Work order> Find the line holding "- 利用无空缺的变量计算相似" in the entries below. Give it again exactly, along with every line after it up to and including the line holding "1. 选择初始化的 k".

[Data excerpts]
====
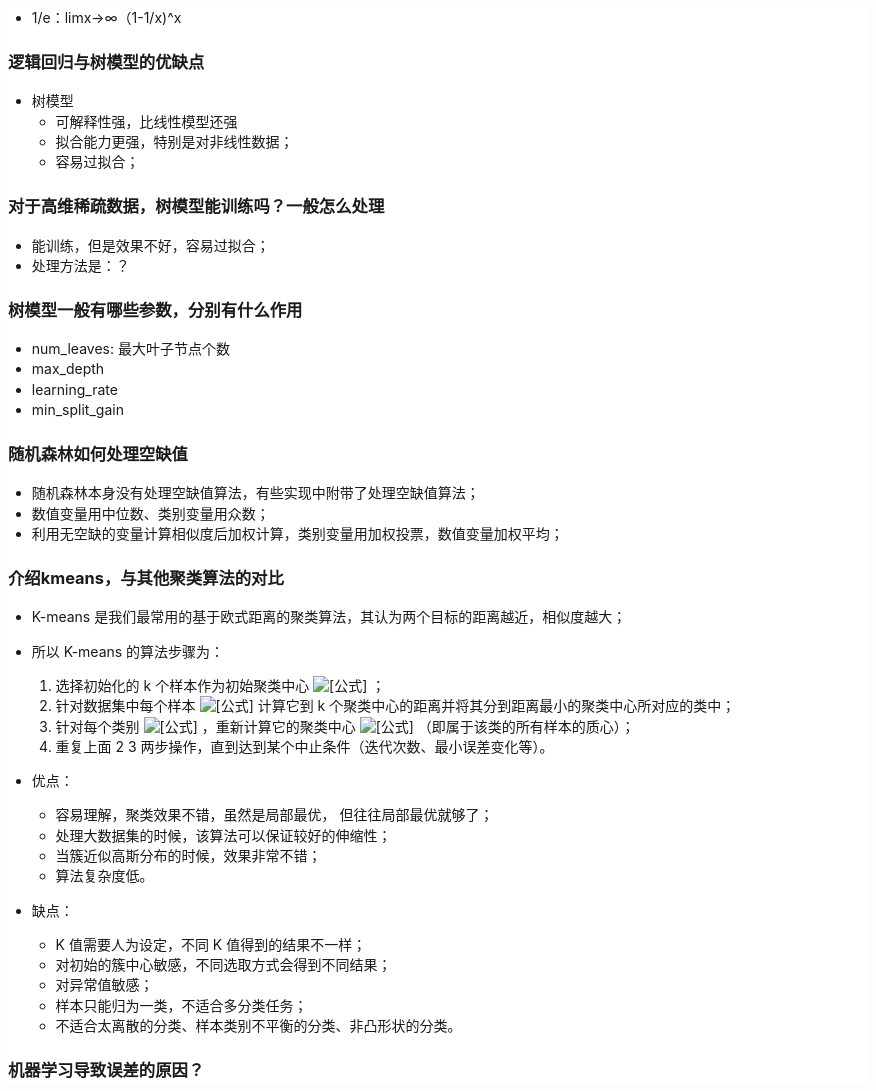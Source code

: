   - 1/e：limx->∞（1-1/x)^x

 ### 逻辑回归与树模型的优缺点

  - 树模型
    - 可解释性强，比线性模型还强
    - 拟合能力更强，特别是对非线性数据；
    - 容易过拟合；

 ### 对于高维稀疏数据，树模型能训练吗？一般怎么处理

  - 能训练，但是效果不好，容易过拟合；
  - 处理方法是：？

 ### 树模型一般有哪些参数，分别有什么作用

  - num_leaves: 最大叶子节点个数
  - max_depth
  - learning_rate
  - min_split_gain

 ### 随机森林如何处理空缺值

  - 随机森林本身没有处理空缺值算法，有些实现中附带了处理空缺值算法；
  - 数值变量用中位数、类别变量用众数；
  - 利用无空缺的变量计算相似度后加权计算，类别变量用加权投票，数值变量加权平均；

 ### 介绍kmeans，与其他聚类算法的对比

  - K-means 是我们最常用的基于欧式距离的聚类算法，其认为两个目标的距离越近，相似度越大；
  - 所以 K-means 的算法步骤为：
    1. 选择初始化的 k 个样本作为初始聚类中心 ![[公式]](https://www.zhihu.com/equation?tex=a%3D%7Ba_1%2Ca_2%2C%E2%80%A6a_k%7D) ；
    2. 针对数据集中每个样本 ![[公式]](https://www.zhihu.com/equation?tex=x_i) 计算它到 k 个聚类中心的距离并将其分到距离最小的聚类中心所对应的类中；
    3. 针对每个类别 ![[公式]](https://www.zhihu.com/equation?tex=a_j) ，重新计算它的聚类中心 ![[公式]](https://www.zhihu.com/equation?tex=a_j%3D%5Cfrac%7B1%7D%7B%5Cleft%7C+c_i+%5Cright%7C%7D%5Csum_%7Bx%5Cin+c_i%7Dx) （即属于该类的所有样本的质心）；
    4. 重复上面 2 3 两步操作，直到达到某个中止条件（迭代次数、最小误差变化等）。
  - 优点：
    - 容易理解，聚类效果不错，虽然是局部最优， 但往往局部最优就够了；
    - 处理大数据集的时候，该算法可以保证较好的伸缩性；
    - 当簇近似高斯分布的时候，效果非常不错；
    - 算法复杂度低。

  - 缺点：
    - K 值需要人为设定，不同 K 值得到的结果不一样；
    - 对初始的簇中心敏感，不同选取方式会得到不同结果；
    - 对异常值敏感；
    - 样本只能归为一类，不适合多分类任务；
    - 不适合太离散的分类、样本类别不平衡的分类、非凸形状的分类。

 ### 机器学习导致误差的原因？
====
Response area>
  - 利用无空缺的变量计算相似度后加权计算，类别变量用加权投票，数值变量加权平均；

 ### 介绍kmeans，与其他聚类算法的对比

  - K-means 是我们最常用的基于欧式距离的聚类算法，其认为两个目标的距离越近，相似度越大；
  - 所以 K-means 的算法步骤为：
    1. 选择初始化的 k 个样本作为初始聚类中心 ![[公式]](https://www.zhihu.com/equation?tex=a%3D%7Ba_1%2Ca_2%2C%E2%80%A6a_k%7D) ；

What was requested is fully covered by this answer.